Толька с Алешкой поняли, что Клавка сдалась, и Толька записал в протоколе: «…групкомсоргом единогласно выбран Стогов Анатолий Петрович».
Так вопрос о руководстве комсомолом в деревне Козлихе был решен.
Нужно отдать должное Клавке Сказко: поражение она приняла с достоинством, о том, что произошло, никто в Козлихе не узнал, а в дальнейшем она не сводила с Толькой личных счетов.
Ряды комсомола пополнили быстро, потому что в Козлихе был потенциальный комсомолец, Алешкин ровесник Мишка Михайлов. Роста они с Алешкой были одинакового, но Мишка — крепкий, как колобок, с короткой толстой шеей. Был он крикливый, с черными хитрыми глазками, словом, личность продувная.
На Алешке с Мишкой держалось животноводство в Козлихе: они на быках возили из степи сено.
С Мишкой пришлось повозиться. Агитировали его всей группой. Алешка, конечно, молчал и присутствовал как наглядное пособие или пример, что ли. Мишка в это время походил на сорочонка, которого мальчишки вынимают из гнезда, а он пищит и царапается. Он задавал Тольке с Клавкой ехидные, не касающиеся разговора, вопросы, уводил в сторону и сбивал их с толку.
Толька говорил масштабно: кругом происходят великие события восстановления разрушенной войной страны, что сознательная молодежь…

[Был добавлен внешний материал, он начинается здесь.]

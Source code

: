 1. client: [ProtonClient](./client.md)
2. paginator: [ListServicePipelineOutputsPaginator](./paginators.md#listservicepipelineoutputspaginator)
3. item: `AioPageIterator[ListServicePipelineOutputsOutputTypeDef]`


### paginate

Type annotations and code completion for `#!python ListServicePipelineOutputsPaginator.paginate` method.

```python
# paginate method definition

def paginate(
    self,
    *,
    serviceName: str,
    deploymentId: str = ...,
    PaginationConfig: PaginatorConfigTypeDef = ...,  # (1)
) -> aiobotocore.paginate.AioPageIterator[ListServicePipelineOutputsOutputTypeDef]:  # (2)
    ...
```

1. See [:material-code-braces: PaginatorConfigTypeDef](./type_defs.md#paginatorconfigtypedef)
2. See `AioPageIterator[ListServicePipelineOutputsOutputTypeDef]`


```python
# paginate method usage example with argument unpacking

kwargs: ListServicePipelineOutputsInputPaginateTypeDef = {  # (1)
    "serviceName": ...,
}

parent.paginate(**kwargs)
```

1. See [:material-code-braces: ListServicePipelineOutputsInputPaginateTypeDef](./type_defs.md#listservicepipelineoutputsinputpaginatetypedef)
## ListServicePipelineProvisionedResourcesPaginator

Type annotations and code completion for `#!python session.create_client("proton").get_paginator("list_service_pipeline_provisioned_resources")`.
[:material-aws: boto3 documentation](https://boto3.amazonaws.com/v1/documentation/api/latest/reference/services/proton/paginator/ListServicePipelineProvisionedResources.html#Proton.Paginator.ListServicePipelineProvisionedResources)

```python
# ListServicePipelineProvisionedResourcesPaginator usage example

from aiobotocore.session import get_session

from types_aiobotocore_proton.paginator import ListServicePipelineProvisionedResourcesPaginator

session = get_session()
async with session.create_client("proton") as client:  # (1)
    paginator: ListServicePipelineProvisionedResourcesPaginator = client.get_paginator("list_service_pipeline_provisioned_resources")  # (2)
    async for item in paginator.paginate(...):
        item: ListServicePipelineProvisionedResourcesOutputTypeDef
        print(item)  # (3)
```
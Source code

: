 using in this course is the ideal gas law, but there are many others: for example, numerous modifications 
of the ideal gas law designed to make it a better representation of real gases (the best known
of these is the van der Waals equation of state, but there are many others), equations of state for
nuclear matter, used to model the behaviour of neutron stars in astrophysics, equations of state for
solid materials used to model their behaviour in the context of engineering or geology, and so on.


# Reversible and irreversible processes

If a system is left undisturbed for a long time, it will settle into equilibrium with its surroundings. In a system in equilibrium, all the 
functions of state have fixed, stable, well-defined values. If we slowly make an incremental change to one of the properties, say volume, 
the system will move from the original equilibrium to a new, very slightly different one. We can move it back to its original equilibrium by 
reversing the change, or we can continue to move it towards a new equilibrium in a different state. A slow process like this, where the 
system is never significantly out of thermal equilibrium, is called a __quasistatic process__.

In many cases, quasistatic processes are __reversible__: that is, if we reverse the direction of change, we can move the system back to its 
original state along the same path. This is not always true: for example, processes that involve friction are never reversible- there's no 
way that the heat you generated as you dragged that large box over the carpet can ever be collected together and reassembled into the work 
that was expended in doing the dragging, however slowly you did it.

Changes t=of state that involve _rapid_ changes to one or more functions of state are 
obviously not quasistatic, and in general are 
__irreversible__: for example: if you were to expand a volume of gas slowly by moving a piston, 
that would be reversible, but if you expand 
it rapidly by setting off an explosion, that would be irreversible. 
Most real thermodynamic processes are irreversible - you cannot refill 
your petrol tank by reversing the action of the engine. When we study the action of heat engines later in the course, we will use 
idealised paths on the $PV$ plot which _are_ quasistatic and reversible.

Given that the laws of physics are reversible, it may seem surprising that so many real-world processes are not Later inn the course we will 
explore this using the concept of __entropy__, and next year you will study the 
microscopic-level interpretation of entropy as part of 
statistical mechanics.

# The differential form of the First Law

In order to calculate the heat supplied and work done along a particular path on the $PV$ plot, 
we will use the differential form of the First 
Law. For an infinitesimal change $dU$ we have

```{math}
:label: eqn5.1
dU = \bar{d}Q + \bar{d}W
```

— А я несознательный, — перебивал Мишка.
Толька в замешательстве. Он трет лоб и медленно выходит из тупика.
— А зачем управляющий заставляет за быков расписываться? — кричит Мишка. — Зачем?
— Чтоб берег тягловую силу, — убеждает Толька.
— А если бык сдохнет, я — отвечай? Вон с них как парш сыплется.
Не выдерживает Клавка, кривит в усмешке губы:
— Ты почеши у себя в башке, там перхоти больше, чем у быка.
В другой раз Мишка и ухом бы не повел, а здесь обижается.
— Вступи к вам в комсомол, будете ругать зря.
На миг его глаза делаются печальными.
Толька пресекает Клавку и опять ведет речь о больших делах комсомола. Мишка непреклонен. Тогда Толька выбрасывает главный козырь.
— Вот друг твой и напарник Алексей Воронов вступил. Чем ты его хуже?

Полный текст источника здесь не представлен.